<<<<
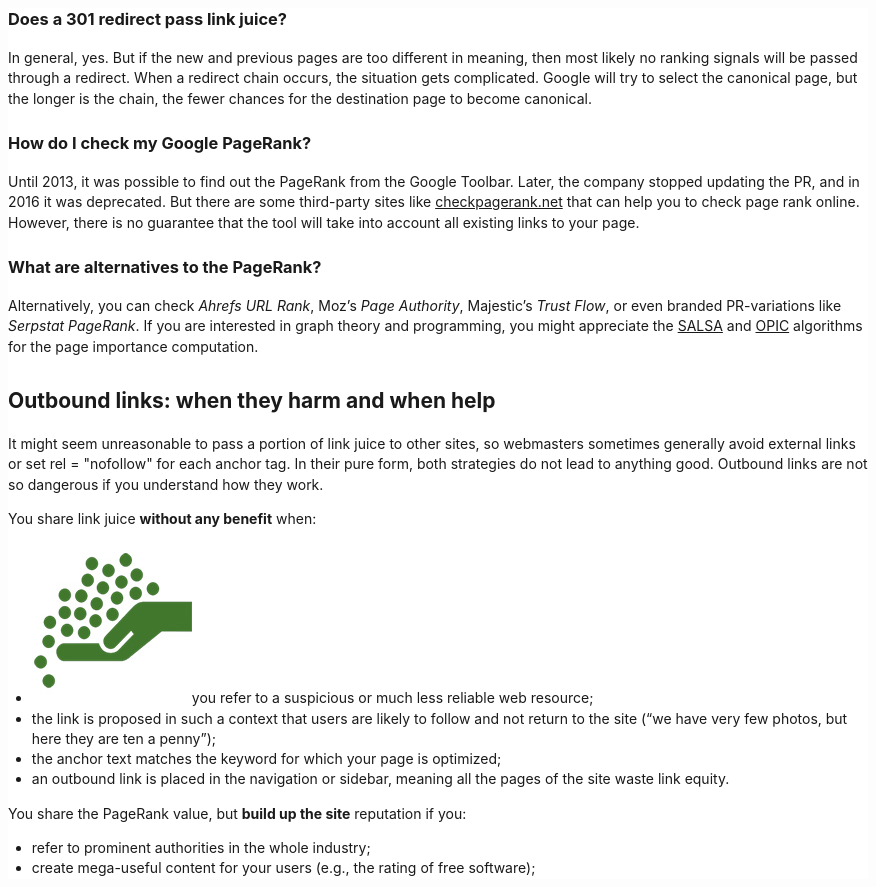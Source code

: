 </div>
<div itemscope itemprop="mainEntity" itemtype="https://schema.org/Question">
	<h3 itemprop="name">Does a 301 redirect pass link juice?</h3>
	<div itemscope itemprop="acceptedAnswer" itemtype="https://schema.org/Answer">
		<p itemprop="text">In general, yes. But if the new and previous pages are too different in meaning, then most likely no ranking signals will be passed through a redirect. When a redirect chain occurs, the situation gets complicated. Google will try to select the canonical page, but <span class="under">the longer is the chain</span>, <span class="under">the fewer chances for</span> the destination page to become canonical.</p>
	</div>
</div>
<div itemscope itemprop="mainEntity" itemtype="https://schema.org/Question">
	<h3 itemprop="name">How do I check my Google PageRank?</h3>
	<div itemscope itemprop="acceptedAnswer" itemtype="https://schema.org/Answer">
		<p itemprop="text">Until 2013, it was possible to find out the PageRank from the Google Toolbar. Later, the company stopped updating the PR, and in 2016 it was deprecated. 
	 But there are some third-party sites like <a href="https://www.checkpagerank.net/">checkpagerank.net</a> that can help you to check page rank online. However, there is no guarantee that the tool will take into account all existing links to your page.</p>
	</div>
</div>
<div itemscope itemprop="mainEntity" itemtype="https://schema.org/Question">
	<h3 itemprop="name">What are alternatives to the PageRank?</h3>
	<div itemscope itemprop="acceptedAnswer" itemtype="https://schema.org/Answer">
		<p itemprop="text">Alternatively, you can check <em>Ahrefs URL Rank</em>, Moz’s <em>Page Authority</em>, Majestic’s <em>Trust Flow</em>, or even branded PR-variations like <em>Serpstat PageRank</em>. If you are interested in graph theory and programming, you might appreciate the <a href="https://en.wikipedia.org/wiki/SALSA_algorithm">SALSA</a> and <a href="https://www2003.org/cdrom/papers/refereed/p007/p7-abiteboul.html">OPIC</a> algorithms for the page importance computation.</p>
	</div>
</div>

<div><h2 id="2">Outbound links: when they harm and when help</h2>
	<p>It might seem unreasonable to pass a portion of link juice to other sites, so webmasters sometimes generally avoid external links or set rel = "nofollow" for each anchor tag. In their pure form, both strategies do not lead to anything good. Outbound links are not so dangerous if you understand how they work.</p>
	<p>You  <span class="under">share link juice <b>without any benefit</b></span> when:</p>
	<ul>
		<li><img loading="lazy"  class="fl-right restrict vw35" src="/images/posts/give.jpg" alt="When links hurt">you refer to a suspicious or much less reliable web resource;</li>
		<li>the link is proposed in such a context that users are likely to follow and not return to the site (&ldquo;we have very few photos, but <span class="u">here</span> they are ten a penny&rdquo;);</li>
		<li>the anchor text matches the keyword for which your page is optimized;</li>
		<li>an outbound link is placed in the navigation or sidebar, meaning all the pages of the site waste link equity.</li>
	</ul>
	<p>You share the PageRank value, <span class="under">but <b>build up the site</b> reputation</span> if you:</p>
	<ul>
		<li>refer to prominent authorities in the whole industry;</li>
		<li>create mega-useful content for your users (e.g., the rating of free software);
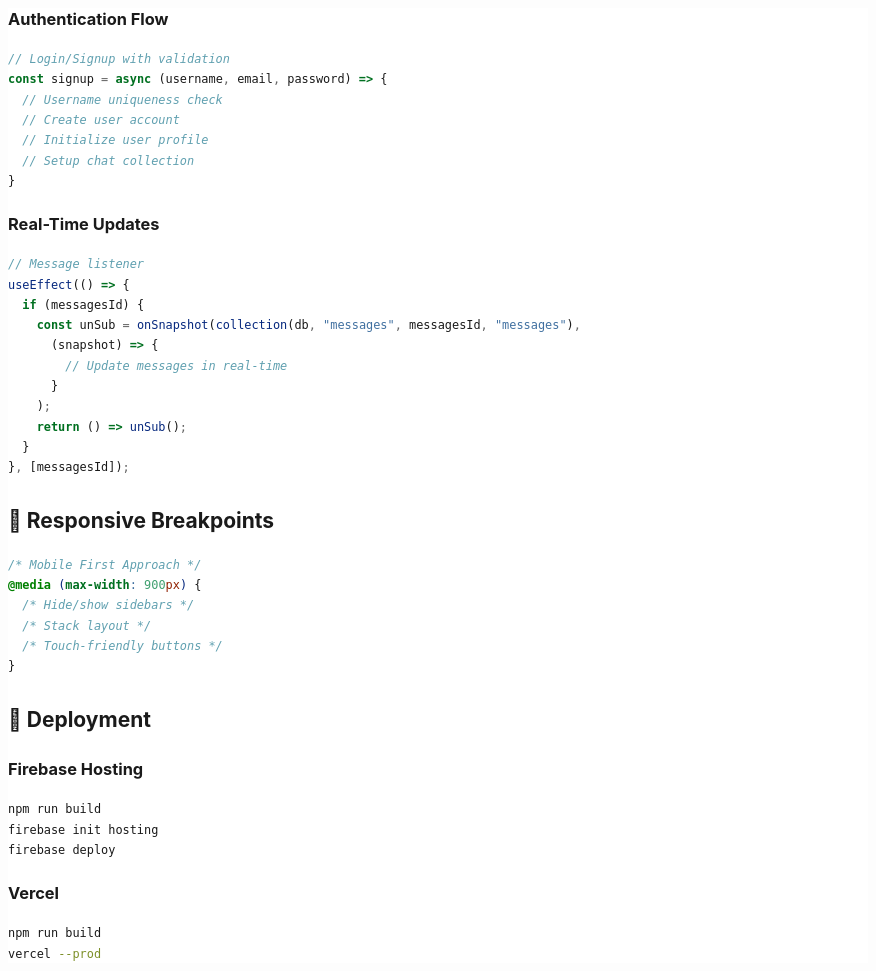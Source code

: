 ### **Authentication Flow**
```javascript
// Login/Signup with validation
const signup = async (username, email, password) => {
  // Username uniqueness check
  // Create user account
  // Initialize user profile
  // Setup chat collection
}
```

### **Real-Time Updates**
```javascript
// Message listener
useEffect(() => {
  if (messagesId) {
    const unSub = onSnapshot(collection(db, "messages", messagesId, "messages"), 
      (snapshot) => {
        // Update messages in real-time
      }
    );
    return () => unSub();
  }
}, [messagesId]);
```

## 📱 Responsive Breakpoints

```css
/* Mobile First Approach */
@media (max-width: 900px) {
  /* Hide/show sidebars */
  /* Stack layout */
  /* Touch-friendly buttons */
}
```

## 🚀 Deployment

### **Firebase Hosting**
```bash
npm run build
firebase init hosting
firebase deploy
```

### **Vercel**
```bash
npm run build
vercel --prod
```
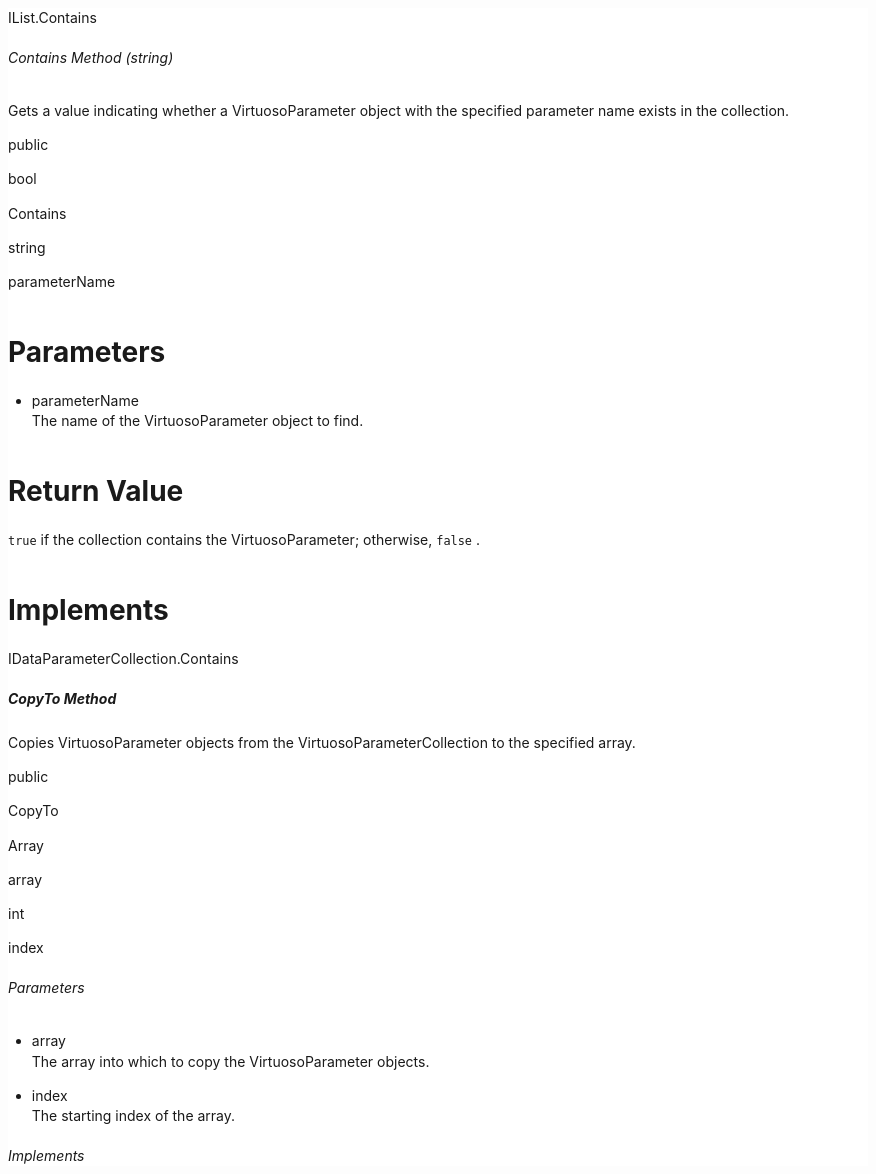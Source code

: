 IList.Contains

###### Contains Method (string)

Gets a value indicating whether a VirtuosoParameter object with the
specified parameter name exists in the collection.

public

bool

Contains

string

parameterName

# Parameters

  - parameterName  
    The name of the VirtuosoParameter object to find.

# Return Value

`true` if the collection contains the VirtuosoParameter; otherwise,
`false` .

# Implements

IDataParameterCollection.Contains

##### CopyTo Method

Copies VirtuosoParameter objects from the VirtuosoParameterCollection to
the specified array.

public

CopyTo

Array

array

int

index

###### Parameters

  - array  
    The array into which to copy the VirtuosoParameter objects.

  - index  
    The starting index of the array.

###### Implements
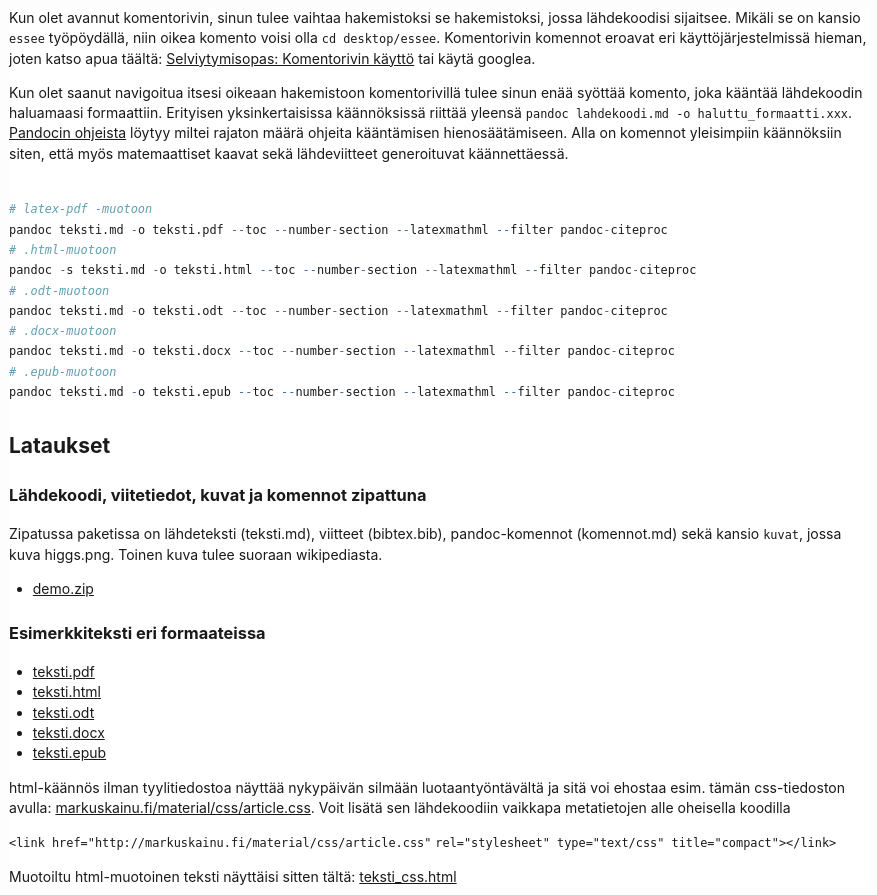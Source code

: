 Kun olet avannut komentorivin, sinun tulee vaihtaa hakemistoksi se hakemistoksi, jossa lähdekoodisi sijaitsee. Mikäli se on kansio `essee` työpöydällä, niin oikea komento voisi olla `cd desktop/essee`. Komentorivin komennot eroavat eri käyttöjärjestelmissä hieman, joten katso apua täältä: [Selviytymisopas: Komentorivin käyttö](http://users.jyu.fi/~nieminen/ohj1/materiaalia/tyokaluohjeet/komentorivi_selviytyminen.html) tai käytä googlea.

Kun olet saanut navigoitua itsesi oikeaan hakemistoon komentorivillä tulee sinun enää syöttää komento, joka kääntää lähdekoodin haluamaasi formaattiin. Erityisen yksinkertaisissa käännöksissä riittää yleensä `pandoc lahdekoodi.md -o haluttu_formaatti.xxx`. [Pandocin ohjeista](http://johnmacfarlane.net/pandoc/README.html) löytyy miltei rajaton määrä ohjeita kääntämisen hienosäätämiseen. Alla on komennot yleisimpiin käännöksiin siten, että myös matemaattiset kaavat sekä lähdeviitteet generoituvat käännettäessä.

  ```r

# latex-pdf -muotoon
pandoc teksti.md -o teksti.pdf --toc --number-section --latexmathml --filter pandoc-citeproc
# .html-muotoon
pandoc -s teksti.md -o teksti.html --toc --number-section --latexmathml --filter pandoc-citeproc
# .odt-muotoon
pandoc teksti.md -o teksti.odt --toc --number-section --latexmathml --filter pandoc-citeproc
# .docx-muotoon
pandoc teksti.md -o teksti.docx --toc --number-section --latexmathml --filter pandoc-citeproc
# .epub-muotoon
pandoc teksti.md -o teksti.epub --toc --number-section --latexmathml --filter pandoc-citeproc


  ```

## Lataukset

### Lähdekoodi, viitetiedot, kuvat ja komennot zipattuna

Zipatussa paketissa on lähdeteksti (teksti.md), viitteet (bibtex.bib), pandoc-komennot (komennot.md) sekä kansio `kuvat`, jossa kuva higgs.png. Toinen kuva tulee suoraan wikipediasta.

- [demo.zip](http://markuskainu.fi/material/blog/pandocmarkdown2013/demo.zip)

### Esimerkkiteksti eri formaateissa

- [teksti.pdf](http://markuskainu.fi/material/blog/pandocmarkdown2013/teksti.pdf)
- [teksti.html](http://markuskainu.fi/material/blog/pandocmarkdown2013/teksti.html)
- [teksti.odt](http://markuskainu.fi/material/blog/pandocmarkdown2013/teksti.odt)
- [teksti.docx](http://markuskainu.fi/material/blog/pandocmarkdown2013/teksti.docx)
- [teksti.epub](http://markuskainu.fi/material/blog/pandocmarkdown2013/teksti.epub)

html-käännös ilman tyylitiedostoa näyttää nykypäivän silmään luotaantyöntävältä ja sitä voi ehostaa esim. tämän css-tiedoston avulla: [markuskainu.fi/material/css/article.css](http://markuskainu.fi/material/css/article.css). Voit lisätä sen lähdekoodiin vaikkapa metatietojen alle oheisella koodilla

`<link href="http://markuskainu.fi/material/css/article.css"`
`rel="stylesheet" type="text/css" title="compact"></link>`

Muotoiltu html-muotoinen teksti näyttäisi sitten tältä: [teksti_css.html](http://markuskainu.fi/material/blog/pandocmarkdown2013/teksti_css.html)
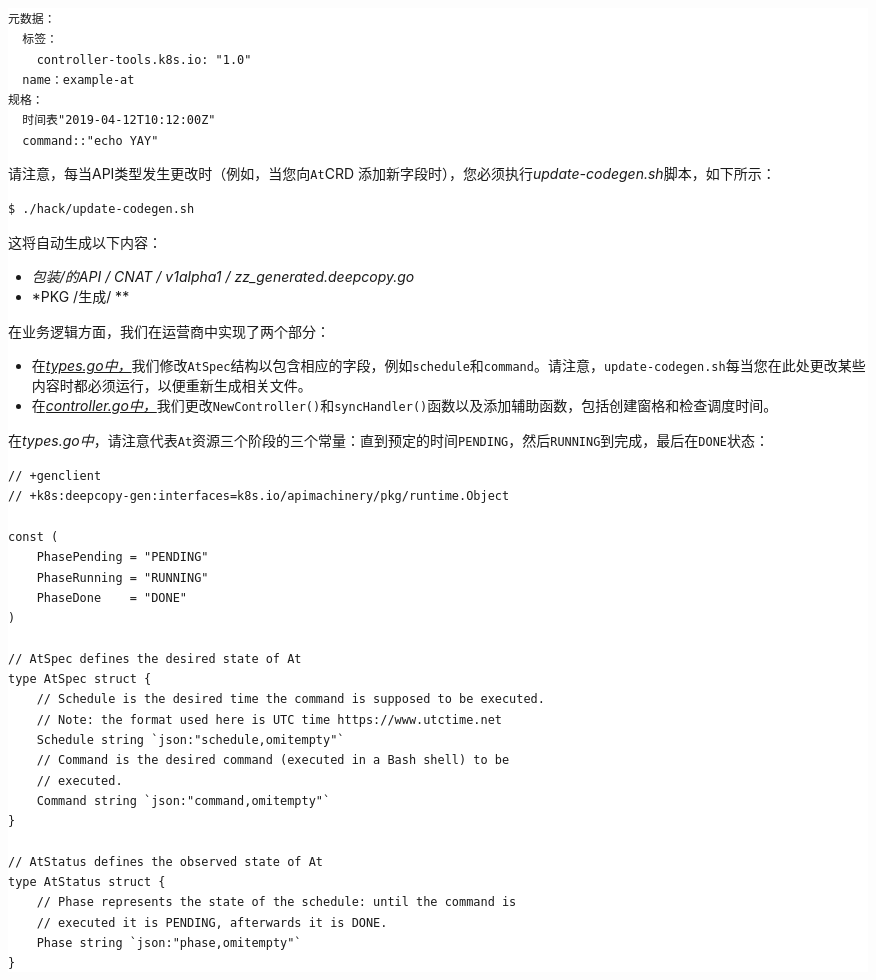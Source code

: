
 ```
元数据：
  标签：
    controller-tools.k8s.io: "1.0"
  name：example-at
规格：
  时间表"2019-04-12T10:12:00Z"
  command::"echo YAY"
```

请注意，每当API类型发生更改时（例如，当您向`At`CRD 添加新字段时），您必须执行*update-codegen.sh*脚本，如下所示：

```
$ ./hack/update-codegen.sh
```

这将自动生成以下内容：

- *包装/的API / CNAT / v1alpha1 / zz_generated.deepcopy.go*
- *PKG /生成/ **

在业务逻辑方面，我们在运营商中实现了两个部分：

- 在[*types.go中，*](http://bit.ly/31QosJw)我们修改`AtSpec`结构以包含相应的字段，例如`schedule`和`command`。请注意，`update-codegen.sh`每当您在此处更改某些内容时都必须运行，以便重新生成相关文件。
- 在[*controller.go中，*](http://bit.ly/31MM4OS)我们更改`NewController()`和`syncHandler()`函数以及添加辅助函数，包括创建窗格和检查调度时间。

在*types.go中*，请注意代表`At`资源三个阶段的三个常量：直到预定的时间`PENDING`，然后`RUNNING`到完成，最后在`DONE`状态：

```
// +genclient
// +k8s:deepcopy-gen:interfaces=k8s.io/apimachinery/pkg/runtime.Object

const (
    PhasePending = "PENDING"
    PhaseRunning = "RUNNING"
    PhaseDone    = "DONE"
)

// AtSpec defines the desired state of At
type AtSpec struct {
    // Schedule is the desired time the command is supposed to be executed.
    // Note: the format used here is UTC time https://www.utctime.net
    Schedule string `json:"schedule,omitempty"`
    // Command is the desired command (executed in a Bash shell) to be
    // executed.
    Command string `json:"command,omitempty"`
}

// AtStatus defines the observed state of At
type AtStatus struct {
    // Phase represents the state of the schedule: until the command is
    // executed it is PENDING, afterwards it is DONE.
    Phase string `json:"phase,omitempty"`
}
```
>>>>
**What you should do**
Go through the material and report each line that holds the string "from".

**Worked solution**
		<p itemprop="text">Until 2013, it was possible to find out the PageRank from the Google Toolbar. Later, the company stopped updating the PR, and in 2016 it was deprecated. 
Copies VirtuosoParameter objects from the VirtuosoParameterCollection to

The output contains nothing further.